At 9:30 p.m. on September 3 he was looking like he had turned a corner. The crisis post-surgery had passed. So I kissed him on the forehead (the only place I could reach without tubes), and said, “Good night, Christopher. Mommy loves you. I’ll see you in the morning.” And Keith and I walked out of the Intensive Care Unit and walked home.
At 1:30 a.m. the phone rang. We had better come now, the nurse said, because he was crashing.
When we got to the hospital they were still working on my baby. Fifteen minutes later they brought his body out to us. He was swaddled in a blanket, and the only thing we could see was his little face, with his little tongue sticking out a bit.
We held him and cried over him, and then I kissed him on the forehead and I said, “Goodbye, Christopher. Mommy loves you. I’ll see you in heaven.” And I handed him back to the nurse.
Over the next few days it hurt to breathe.
It felt like someone was stepping on my chest. I had to concentrate to force myself to eat, to force myself to pick up Rebecca (who was 18 months old), to force myself to shower.
But then, I remember about two weeks in, I had a good day. I didn’t cry much at all. And I felt guilty about that. What was wrong with me? How could I be “over” such a loss?
I shouldn’t have worried, because a week later I was a mess again. But slowly but surely those horrible days got fewer and farther between. They still came, but there were good moments, too.
About a month after he died someone shared with me this truth about grief which helped me so much:
You don’t “get over” grief. Something will set you off–a song, the back of a stranger’s head, a movie–and you’ll be thrown back to that ICU room, feeling everything with the same intensity. But those moments will come less frequently, and they won’t last as long. Instead of a whole day of not being able to function you may just have an hour when you sob and journal.
And those times are random. Sometimes they may be at anniversaries, but often it’s when we’re stressed about something else, or when we’re by ourselves just thinking or even enjoying life. And then it will come–what we’re missing. And it will be so, so sad.
The person who told me this also gave me these words:
Those words meant so much to me, and now, every time I have a friend who suffers a great loss, like a miscarriage or a death in the immediate family, I share these truths about the grief process with her, too.
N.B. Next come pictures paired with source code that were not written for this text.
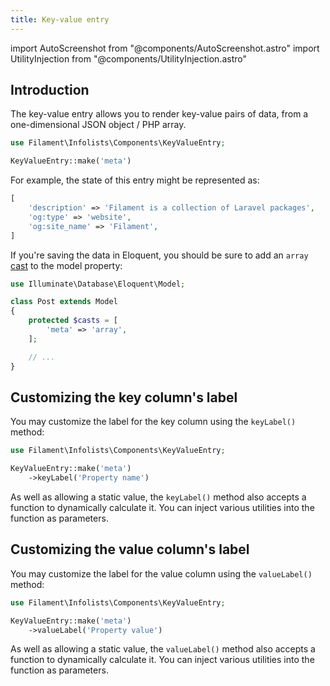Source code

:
 ```yaml
---
title: Key-value entry
---
```

import AutoScreenshot from "@components/AutoScreenshot.astro"
import UtilityInjection from "@components/UtilityInjection.astro"

## Introduction

The key-value entry allows you to render key-value pairs of data, from a one-dimensional JSON object / PHP array.

```php
use Filament\Infolists\Components\KeyValueEntry;

KeyValueEntry::make('meta')
```

For example, the state of this entry might be represented as:

```php
[
    'description' => 'Filament is a collection of Laravel packages',
    'og:type' => 'website',
    'og:site_name' => 'Filament',
]
```

<AutoScreenshot name="infolists/entries/key-value/simple" alt="Key-value entry" version="4.x" />

If you're saving the data in Eloquent, you should be sure to add an `array` [cast](https://laravel.com/docs/eloquent-mutators#array-and-json-casting) to the model property:

```php
use Illuminate\Database\Eloquent\Model;

class Post extends Model
{
    protected $casts = [
        'meta' => 'array',
    ];

    // ...
}
```

## Customizing the key column's label

You may customize the label for the key column using the `keyLabel()` method:

```php
use Filament\Infolists\Components\KeyValueEntry;

KeyValueEntry::make('meta')
    ->keyLabel('Property name')
```

<UtilityInjection set="infolistEntries" version="4.x">As well as allowing a static value, the `keyLabel()` method also accepts a function to dynamically calculate it. You can inject various utilities into the function as parameters.</UtilityInjection>

## Customizing the value column's label

You may customize the label for the value column using the `valueLabel()` method:

```php
use Filament\Infolists\Components\KeyValueEntry;

KeyValueEntry::make('meta')
    ->valueLabel('Property value')
```

<UtilityInjection set="infolistEntries" version="4.x">As well as allowing a static value, the `valueLabel()` method also accepts a function to dynamically calculate it. You can inject various utilities into the function as parameters.</UtilityInjection>
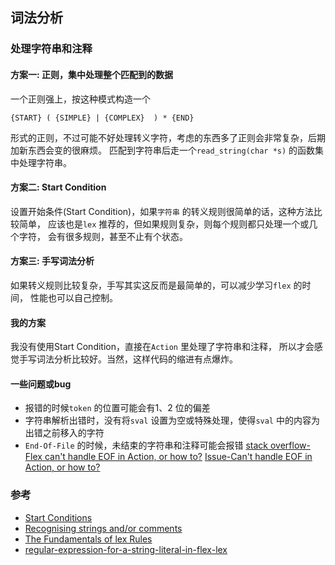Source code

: ## 词法分析

### 处理字符串和注释

#### 方案一: 正则，集中处理整个匹配到的数据

一个正则强上，按这种模式构造一个

```
{START} ( {SIMPLE} | {COMPLEX}  ) * {END}
```

形式的正则，不过可能不好处理转义字符，考虑的东西多了正则会非常复杂，后期加新东西会变的很麻烦。
匹配到字符串后走一个`read_string(char *s)` 的函数集中处理字符串。


#### 方案二: Start Condition

设置开始条件(Start Condition)，如果`字符串` 的转义规则很简单的话，这种方法比较简单，
应该也是`lex` 推荐的，但如果规则复杂，则每个规则都只处理一个或几个字符，
会有很多规则，甚至不止有个状态。


#### 方案三: 手写词法分析

如果转义规则比较复杂，手写其实这反而是最简单的，可以减少学习`flex` 的时间，
性能也可以自己控制。


#### 我的方案

我没有使用Start Condition，直接在`Action` 里处理了字符串和注释，
所以才会感觉手写词法分析比较好。当然，这样代码的缩进有点爆炸。


#### 一些问题或bug

- 报错的时候`token` 的位置可能会有1、2 位的偏差
- 字符串解析出错时，没有将`sval` 设置为空或特殊处理，使得`sval` 中的内容为出错之前移入的字符
- `End-Of-File` 的时候，未结束的字符串和注释可能会报错
    [stack overflow-Flex can't handle EOF in Action, or how to?](https://stackoverflow.com/questions/73767676/flex-cant-handle-eof-in-action-or-how-to/73768269)
    [Issue-Can't handle EOF in Action, or how to?](https://github.com/westes/flex/issues/540)


### 参考

- [Start Conditions](https://westes.github.io/flex/manual/Start-Conditions.html)
- [Recognising strings and/or comments](https://www.cs.man.ac.uk/~pjj/cs212/ex2_str_comm.html)
- [The Fundamentals of lex Rules](https://docs.oracle.com/cd/E19504-01/802-5880/6i9k05dgk/index.html#lex-36741)
- [regular-expression-for-a-string-literal-in-flex-lex](https://stackoverflow.com/questions/2039795/regular-expression-for-a-string-literal-in-flex-lex)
And so I wanted to share that concept of the timing of the grief process with you all today. Joel Osteen proves that even those who are Christians don’t really understand grief. Grief is not unChristlike or self-focused. Jesus Himself grieves. But Jesus also laughs.
And one of the most amazing things about this life is how laughter and grief can often co-exist.
Grieving is not ungodly; covering up pain and not speaking Truth, on the other hand, is.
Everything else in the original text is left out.